Put a reverse proxy (Caddy/nginx) in front for TLS once a domain is attached.
## Scheduling
A single idempotent command runs the whole pipeline and is safe to invoke as
often as you like — it only polls sources that are *due* (per each source's
`poll_interval_minutes`), only classifies articles the model hasn't seen, and
rebuilds the current day's brief:
```bash
python3 -m goodnews cycle # poll due -> classify -> dedup -> brief -> review flags
python3 -m goodnews cycle --force # poll every active source regardless of interval
python3 -m goodnews cycle --no-classify # skip the LLM step (e.g. model box offline)
```
A systemd timer runs it every 15 minutes. Unit files live in `deploy/`:
```bash
sudo install -d /etc/goodnews
sudo install -m 644 deploy/goodnews.env.example /etc/goodnews/goodnews.env # then edit
sudo install -m 644 deploy/goodnews.service deploy/goodnews.timer /etc/systemd/system/
sudo systemctl daemon-reload
sudo systemctl enable --now goodnews.timer
systemctl list-timers goodnews.timer # when it next runs
journalctl -u goodnews.service -f # watch cycle output
```
`/etc/goodnews/goodnews.env` supplies `GOODNEWS_LLM_BASE_URL`, `GOODNEWS_LLM_MODEL`,
and `GOODNEWS_DB` to the scheduled run. The timer uses `Persistent=true`, so a
run missed while the machine was off is caught up on the next boot.
## Next Steps
Done so far: RSS/Atom ingestion with exact + semantic dedup, heuristic + local-LLM
classification with topic/flavor tagging, the daily brief, the FastAPI web/API layer
and site, scheduled `cycle` via systemd, a pytest suite, and device-local Calm Filters.
Still ahead:
1. **Supervised source pipeline** — preview + staging are done: `suggest-source`
previews a feed and stages it in the `source_candidates` table (status
suggested/quarantined/rejected/promoted); `promote-candidate` copies it into
`sources` (inactive by default — active on approval); promotion is never
automatic.

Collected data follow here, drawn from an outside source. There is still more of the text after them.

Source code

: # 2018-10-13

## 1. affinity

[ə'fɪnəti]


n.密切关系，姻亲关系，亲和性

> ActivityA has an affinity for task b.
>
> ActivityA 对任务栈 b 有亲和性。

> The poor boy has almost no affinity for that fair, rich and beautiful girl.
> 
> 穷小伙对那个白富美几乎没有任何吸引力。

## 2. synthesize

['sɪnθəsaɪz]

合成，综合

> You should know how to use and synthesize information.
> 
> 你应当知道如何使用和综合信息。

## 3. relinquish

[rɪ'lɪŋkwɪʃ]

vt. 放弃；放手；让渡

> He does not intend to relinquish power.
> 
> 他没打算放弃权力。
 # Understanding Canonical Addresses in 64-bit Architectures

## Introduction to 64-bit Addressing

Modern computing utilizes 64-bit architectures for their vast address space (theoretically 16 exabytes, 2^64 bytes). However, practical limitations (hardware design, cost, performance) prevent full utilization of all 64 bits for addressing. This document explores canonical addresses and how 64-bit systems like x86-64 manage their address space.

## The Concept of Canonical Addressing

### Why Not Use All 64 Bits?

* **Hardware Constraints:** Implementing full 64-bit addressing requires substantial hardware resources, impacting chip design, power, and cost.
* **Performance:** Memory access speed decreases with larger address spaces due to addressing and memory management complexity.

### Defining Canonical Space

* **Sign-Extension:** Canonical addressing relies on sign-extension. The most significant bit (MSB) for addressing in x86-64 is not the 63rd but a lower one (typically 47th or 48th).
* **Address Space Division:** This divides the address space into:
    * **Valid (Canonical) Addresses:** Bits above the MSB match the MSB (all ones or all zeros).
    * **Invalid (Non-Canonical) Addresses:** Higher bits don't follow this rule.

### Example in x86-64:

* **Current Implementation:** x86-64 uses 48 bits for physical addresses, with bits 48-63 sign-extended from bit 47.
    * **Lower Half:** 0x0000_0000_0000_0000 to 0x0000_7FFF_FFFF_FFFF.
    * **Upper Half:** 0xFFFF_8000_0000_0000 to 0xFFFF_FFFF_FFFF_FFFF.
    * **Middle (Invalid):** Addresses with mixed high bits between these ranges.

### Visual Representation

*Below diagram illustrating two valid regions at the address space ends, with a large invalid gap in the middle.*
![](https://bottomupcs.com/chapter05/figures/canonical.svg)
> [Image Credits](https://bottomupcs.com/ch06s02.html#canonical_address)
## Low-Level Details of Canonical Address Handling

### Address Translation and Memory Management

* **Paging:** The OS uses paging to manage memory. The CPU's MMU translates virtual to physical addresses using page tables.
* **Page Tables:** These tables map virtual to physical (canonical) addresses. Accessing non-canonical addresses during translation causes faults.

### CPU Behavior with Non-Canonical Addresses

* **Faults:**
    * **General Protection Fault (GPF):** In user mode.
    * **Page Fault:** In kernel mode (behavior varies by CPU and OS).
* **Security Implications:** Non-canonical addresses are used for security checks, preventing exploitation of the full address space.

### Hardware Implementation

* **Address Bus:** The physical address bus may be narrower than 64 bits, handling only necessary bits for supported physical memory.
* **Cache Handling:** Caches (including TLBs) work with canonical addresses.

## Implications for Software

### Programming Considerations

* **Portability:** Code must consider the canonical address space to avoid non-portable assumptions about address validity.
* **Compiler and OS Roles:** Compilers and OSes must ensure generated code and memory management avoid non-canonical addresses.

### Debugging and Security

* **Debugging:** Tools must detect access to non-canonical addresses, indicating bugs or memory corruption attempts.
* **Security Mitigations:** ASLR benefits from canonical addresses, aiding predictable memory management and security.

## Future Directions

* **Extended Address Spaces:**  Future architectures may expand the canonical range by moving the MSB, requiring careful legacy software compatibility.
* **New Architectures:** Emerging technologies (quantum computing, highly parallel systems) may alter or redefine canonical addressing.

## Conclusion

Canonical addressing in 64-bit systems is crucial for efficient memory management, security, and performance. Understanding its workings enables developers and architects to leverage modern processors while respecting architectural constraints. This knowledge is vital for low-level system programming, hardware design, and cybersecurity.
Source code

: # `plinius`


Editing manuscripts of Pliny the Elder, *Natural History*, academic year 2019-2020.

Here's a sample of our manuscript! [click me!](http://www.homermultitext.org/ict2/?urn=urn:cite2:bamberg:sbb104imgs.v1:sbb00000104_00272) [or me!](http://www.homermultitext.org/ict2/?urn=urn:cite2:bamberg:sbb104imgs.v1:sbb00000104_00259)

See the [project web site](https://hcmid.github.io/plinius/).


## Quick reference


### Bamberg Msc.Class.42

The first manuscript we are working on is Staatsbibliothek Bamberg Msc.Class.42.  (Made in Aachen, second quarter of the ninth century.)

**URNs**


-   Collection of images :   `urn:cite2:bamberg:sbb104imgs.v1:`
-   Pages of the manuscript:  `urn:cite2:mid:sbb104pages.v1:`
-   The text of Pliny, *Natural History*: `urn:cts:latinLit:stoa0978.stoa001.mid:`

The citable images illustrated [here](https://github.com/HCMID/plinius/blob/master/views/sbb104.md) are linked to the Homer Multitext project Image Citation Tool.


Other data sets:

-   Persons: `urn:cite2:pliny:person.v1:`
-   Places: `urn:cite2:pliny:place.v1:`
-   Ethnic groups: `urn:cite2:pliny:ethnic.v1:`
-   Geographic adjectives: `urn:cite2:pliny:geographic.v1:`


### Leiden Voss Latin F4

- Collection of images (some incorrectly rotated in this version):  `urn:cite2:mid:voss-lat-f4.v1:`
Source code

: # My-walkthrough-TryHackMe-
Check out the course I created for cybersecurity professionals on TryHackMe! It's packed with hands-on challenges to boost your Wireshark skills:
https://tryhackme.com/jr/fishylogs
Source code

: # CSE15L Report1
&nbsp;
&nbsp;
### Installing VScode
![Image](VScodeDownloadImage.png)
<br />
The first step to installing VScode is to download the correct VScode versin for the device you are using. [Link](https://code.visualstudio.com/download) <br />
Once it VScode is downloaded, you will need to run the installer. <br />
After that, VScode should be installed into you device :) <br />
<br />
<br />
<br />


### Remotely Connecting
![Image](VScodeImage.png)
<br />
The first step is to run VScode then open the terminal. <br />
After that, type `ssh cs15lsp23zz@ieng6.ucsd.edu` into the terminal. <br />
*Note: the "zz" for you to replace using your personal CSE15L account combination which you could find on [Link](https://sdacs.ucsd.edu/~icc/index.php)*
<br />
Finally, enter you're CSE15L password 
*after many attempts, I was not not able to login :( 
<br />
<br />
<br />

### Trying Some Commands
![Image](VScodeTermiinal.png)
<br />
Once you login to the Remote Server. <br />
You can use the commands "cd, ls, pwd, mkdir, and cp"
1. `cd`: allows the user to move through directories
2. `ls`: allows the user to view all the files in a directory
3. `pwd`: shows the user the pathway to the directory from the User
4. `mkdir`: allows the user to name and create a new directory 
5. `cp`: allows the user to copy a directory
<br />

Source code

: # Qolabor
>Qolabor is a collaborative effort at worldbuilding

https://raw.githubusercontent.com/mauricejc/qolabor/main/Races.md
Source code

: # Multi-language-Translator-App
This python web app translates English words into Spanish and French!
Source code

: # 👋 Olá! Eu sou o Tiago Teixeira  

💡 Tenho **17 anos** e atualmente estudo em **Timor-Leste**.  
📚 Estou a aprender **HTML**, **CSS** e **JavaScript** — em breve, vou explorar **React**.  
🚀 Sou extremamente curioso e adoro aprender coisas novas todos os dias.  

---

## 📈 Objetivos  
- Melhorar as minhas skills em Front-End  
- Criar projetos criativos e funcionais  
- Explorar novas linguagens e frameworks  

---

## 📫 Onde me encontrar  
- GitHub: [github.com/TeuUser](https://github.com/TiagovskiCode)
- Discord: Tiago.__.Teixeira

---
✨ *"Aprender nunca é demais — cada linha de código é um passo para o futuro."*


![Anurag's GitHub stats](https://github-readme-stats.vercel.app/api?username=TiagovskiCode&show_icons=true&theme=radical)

Advisory health is done too: `review-sources` (also run at the end
of `cycle`) flags stale, failing, low-acceptance, duplicate-heavy, or
doom-skewed feeds for human review — it never deactivates anything. Still
ahead: an authenticated POST surface so the website can accept public
suggestions once accounts exist.
2. **Learned "Less like this" weighting** — replace the interim flavor-pause with
real preference down-ranking.
3. **Corpus rebalancing** — add calm/feelgood sources (currently science-heavy).
4. **Retention/pruning** — soft-delete + time-window indexes as the corpus grows
toward ~10k articles (don't rush; not yet needed).
5. **Go-public hardening** — TLS via a reverse proxy, then a domain.
## Local Model Configuration
The `classify` command expects an OpenAI-compatible local chat-completions server.
You can pass settings directly:
```bash
python3 -m goodnews classify --base-url http://127.0.0.1:1234/v1 --model gpt-oss --limit 10
```
Or use environment variables:
```bash
export GOODNEWS_LLM_BASE_URL=http://127.0.0.1:1234/v1
export GOODNEWS_LLM_MODEL=gpt-oss
python3 -m goodnews classify --limit 10
```
`classify` rewrites the current score/reason row for selected candidates. `rescore` can restore the fast heuristic scores.